Run partial gamma DIF simulations in parallel using mirai
Description
Run partial gamma DIF simulations in parallel using mirai
Usage
run_partgam_sim_parallel(
iterations,
sim_seeds,
sim_data_list,
n_cores,
verbose = FALSE
)
Arguments
iterations |
Number of iterations. |
sim_seeds |
Integer vector of per-iteration seeds. |
sim_data_list |
List of data passed to each worker. |
n_cores |
Number of mirai daemons. |
verbose |
Show progress bar. |
Value
List of raw results (one element per iteration).

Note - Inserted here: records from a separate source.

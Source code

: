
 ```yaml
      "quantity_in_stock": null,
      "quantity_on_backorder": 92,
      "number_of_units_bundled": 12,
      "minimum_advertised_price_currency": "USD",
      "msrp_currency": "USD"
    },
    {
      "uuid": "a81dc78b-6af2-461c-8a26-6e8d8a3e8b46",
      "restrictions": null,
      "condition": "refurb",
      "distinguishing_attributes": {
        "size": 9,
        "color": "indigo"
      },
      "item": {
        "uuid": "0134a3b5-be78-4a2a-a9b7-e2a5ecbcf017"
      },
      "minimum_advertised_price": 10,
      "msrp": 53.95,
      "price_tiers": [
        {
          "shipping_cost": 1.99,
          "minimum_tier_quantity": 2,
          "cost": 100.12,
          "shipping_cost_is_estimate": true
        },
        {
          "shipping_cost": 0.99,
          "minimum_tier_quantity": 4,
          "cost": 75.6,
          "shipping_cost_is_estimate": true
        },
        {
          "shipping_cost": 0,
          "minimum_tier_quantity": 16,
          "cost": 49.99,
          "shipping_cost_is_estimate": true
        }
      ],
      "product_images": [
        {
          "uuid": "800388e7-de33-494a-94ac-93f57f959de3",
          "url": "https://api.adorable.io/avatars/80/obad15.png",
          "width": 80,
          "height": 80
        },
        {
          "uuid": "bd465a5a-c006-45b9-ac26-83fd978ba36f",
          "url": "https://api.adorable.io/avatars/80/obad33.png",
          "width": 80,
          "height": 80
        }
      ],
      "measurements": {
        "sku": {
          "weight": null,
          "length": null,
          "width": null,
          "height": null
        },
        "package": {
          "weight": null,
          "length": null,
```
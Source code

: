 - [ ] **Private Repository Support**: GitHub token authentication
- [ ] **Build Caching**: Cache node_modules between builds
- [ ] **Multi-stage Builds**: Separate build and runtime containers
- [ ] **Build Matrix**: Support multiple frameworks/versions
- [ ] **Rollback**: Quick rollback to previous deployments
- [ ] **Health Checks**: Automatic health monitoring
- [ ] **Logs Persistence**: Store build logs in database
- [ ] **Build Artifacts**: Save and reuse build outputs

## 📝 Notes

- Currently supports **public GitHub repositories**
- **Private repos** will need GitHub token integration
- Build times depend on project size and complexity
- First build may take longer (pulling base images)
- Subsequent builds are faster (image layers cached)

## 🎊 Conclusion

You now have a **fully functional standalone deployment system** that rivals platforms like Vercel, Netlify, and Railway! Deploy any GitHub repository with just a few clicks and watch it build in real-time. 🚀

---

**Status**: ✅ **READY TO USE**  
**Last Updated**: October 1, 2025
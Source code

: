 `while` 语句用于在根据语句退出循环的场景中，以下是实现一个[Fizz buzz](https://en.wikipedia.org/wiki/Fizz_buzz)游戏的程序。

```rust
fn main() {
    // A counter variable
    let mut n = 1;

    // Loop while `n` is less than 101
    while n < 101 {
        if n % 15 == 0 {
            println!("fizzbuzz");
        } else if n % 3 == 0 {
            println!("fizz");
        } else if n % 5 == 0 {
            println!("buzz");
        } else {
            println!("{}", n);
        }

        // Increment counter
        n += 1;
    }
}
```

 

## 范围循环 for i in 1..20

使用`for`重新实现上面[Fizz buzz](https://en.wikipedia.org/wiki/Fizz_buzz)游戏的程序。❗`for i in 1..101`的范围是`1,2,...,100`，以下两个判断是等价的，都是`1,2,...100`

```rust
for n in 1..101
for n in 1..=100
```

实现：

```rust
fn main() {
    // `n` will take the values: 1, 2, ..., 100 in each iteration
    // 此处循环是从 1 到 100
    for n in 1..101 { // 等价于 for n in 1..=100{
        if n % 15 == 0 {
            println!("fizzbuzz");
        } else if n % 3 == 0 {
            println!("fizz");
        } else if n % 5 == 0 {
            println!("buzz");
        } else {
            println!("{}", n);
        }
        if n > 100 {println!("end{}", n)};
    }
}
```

Run partial gamma DIF simulations sequentially
Description
Run partial gamma DIF simulations sequentially
Usage
run_partgam_sim_sequential(
iterations,
sim_seeds,
sim_data_list,
verbose = FALSE
)
Arguments
iterations |
Number of iterations. |
sim_seeds |
Integer vector of per-iteration seeds. |
sim_data_list |
List of data passed to each worker. |
verbose |
Show progress bar. |
Value
List of raw results (one element per iteration).
Run Q3 simulations in parallel using mirai
Description
Run Q3 simulations in parallel using mirai
Usage
run_q3_sim_parallel(
iterations,
sim_seeds,
sim_data_list,
n_cores,
verbose = FALSE
)
Arguments
iterations |
Number of iterations. |
sim_seeds |
Integer vector of per-iteration seeds. |
sim_data_list |
List of data passed to each worker. |
n_cores |
Number of mirai daemons. |
verbose |
Show progress bar. |
Value
List of raw results (one element per iteration).
Run Q3 simulations sequentially
Description
Run Q3 simulations sequentially
Usage
run_q3_sim_sequential(iterations, sim_seeds, sim_data_list, verbose = FALSE)
Arguments
iterations |
Number of iterations. |
sim_seeds |
Integer vector of per-iteration seeds. |
sim_data_list |
List of data passed to each worker. |
verbose |
Show progress bar. |
Value
List of raw results (one element per iteration).
Run a single item-restscore bootstrap iteration
Description
Run a single item-restscore bootstrap iteration
Usage
run_single_boot_restscore(seed, data_list)
Arguments
seed |
Integer seed for reproducibility. |
data_list |
List produced inside |
Value
A data.frame with columns Item, item_restscore, diff,
diff_abs, or a character string on failure.
Run a single infit simulation iteration
Description
Run a single infit simulation iteration
Usage
run_single_infit_sim(seed, data_list)
Arguments
seed |
Integer seed for reproducibility. |
data_list |
List produced inside |
Value
A data.frame with columns Item, InfitMSQ, OutfitMSQ, or a
character string on failure.
Run a single partial gamma LD simulation iteration
Description
Run a single partial gamma LD simulation iteration
Usage
run_single_partgam_LD_sim(seed, data_list)
Arguments
seed |
Integer seed for reproducibility. |
data_list |
List produced inside |
Value
A data.frame with columns Item1, Item2, and gamma, or a
character string on failure.
Run a single partial gamma DIF simulation iteration
Description
Run a single partial gamma DIF simulation iteration
Usage
run_single_partgam_sim(seed, data_list)
Arguments
seed |
Integer seed for reproducibility. |
data_list |
List produced inside |
Value
A data.frame with columns Item and gamma, or a character string
on failure.
Run a single Q3 simulation iteration
Description
Run a single Q3 simulation iteration
Usage
run_single_q3_sim(seed, data_list)
Arguments
seed |
Integer seed for reproducibility. |
data_list |
List produced inside |
Value
A list with mean and max Q3, or a character string on failure.